C6C5Part 10A company's directors

Annotations:
Modifications etc. (not altering text)
C6

Pts. 1-39 modified (31.12.2020) by Regulation (EC) No. 2157/2001, Art. AAA1(3) (as inserted by The European Public Limited-Liability Company (Amendment etc.) (EU Exit) Regulations 2018 (S.I. 2018/1298), regs. 1, 97 (with regs. 140-145) (as amended by S.I. 2020/523, regs. 1(2), 5(a)-(f)); 2020 c. 1, Sch. 5 para. 1(1))

Chapter 4Transactions with directors requiring approval of members

Substantial property transactions

I1C4C7190C3C2C1Substantial property transactions: requirement of members' approval

1

A company may not enter into an arrangement under which—

a

a director of the company or of its holding company, or a person connected with such a director, acquires or is to acquire from the company (directly or indirectly) a substantial non-cash asset, or

b

the company acquires or is to acquire a substantial non-cash asset (directly or indirectly) from such a director or a person so connected,

unless the arrangement has been approved by a resolution of the members of the company or is conditional on such approval being obtained.

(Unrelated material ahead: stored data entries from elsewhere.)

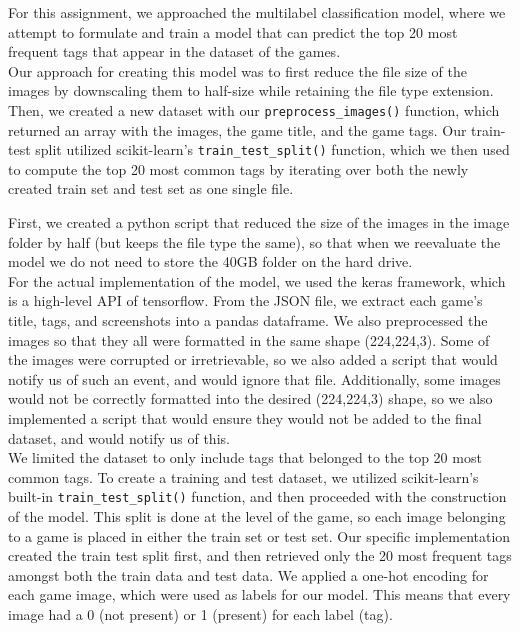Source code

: \documentclass{article}
\begin{document}
For this assignment, we approached the multilabel classification model, where we attempt to formulate and train a model that can predict the top 20 most frequent tags that appear in the dataset of the games. \\

Our approach for creating this model was to first reduce the file size of the images by downscaling them to half-size while retaining the file type extension. Then, we created a new dataset with our \verb|preprocess_images()| function, which returned an array with the images, the game title, and the game tags. Our train-test split utilized scikit-learn's \verb|train_test_split()| function, which we then used to compute the top 20 most common tags by iterating over both the newly created train set and test set as one single file. 

First, we created a python script that reduced the size of the images in the image folder by half (but keeps the file type the same), so that when we reevaluate the model we do not need to store the 40GB folder on the hard drive. 
\\
For the actual implementation of the model, we used the keras framework, which is a high-level API of tensorflow. From the JSON file, we extract each game's title, tags, and screenshots into a pandas dataframe. We also preprocessed the images so that they all were formatted in the same shape (224,224,3). Some of the images were corrupted or irretrievable, so we also added a script that would notify us of such an event, and would ignore that file. Additionally, some images would not be correctly formatted into the desired (224,224,3) shape, so we also implemented a script that would ensure they would not be added to the final dataset, and would notify us of this. \\

We limited the dataset to only include tags that belonged to the top 20 most common tags. To create a training and test dataset, we utilized scikit-learn's built-in \verb|train_test_split()| function, and then proceeded with the construction of the model. This split is done at the level of the game, so each image belonging to a game is placed in either the train set or test set. Our specific implementation created the train test split first, and then retrieved only the 20 most frequent tags amongst both the train data and test data. We applied a one-hot encoding for each game image, which were used as labels for our model. This means that every image had a 0 (not present) or 1 (present) for each label (tag). \\
\end{document}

For the meaning of “substantial non-cash asset” see section 191.

2

If the director or connected person is a director of the company's holding company or a person connected with such a director, the arrangement must also have been approved by a resolution of the members of the holding company or be conditional on such approval being obtained.

3

A company shall not be subject to any liability by reason of a failure to obtain approval required by this section.

4

No approval is required under this section on the part of the members of a body corporate that—

a

is not a UK-registered company, or

b

is a wholly-owned subsidiary of another body corporate.

5

For the purposes of this section—

a

an arrangement involving more than one non-cash asset, or

b

an arrangement that is one of a series involving non-cash assets,

shall be treated as if they involved a non-cash asset of a value equal to the aggregate value of all the non-cash assets involved in the arrangement or, as the case may be, the series.

6

This section does not apply to a transaction so far as it relates—

a

to anything to which a director of a company is entitled under his service contract, or

b

to payment for loss of office as defined in section 215 F1(payments to which the requirements of Chapter 4 or 4A apply).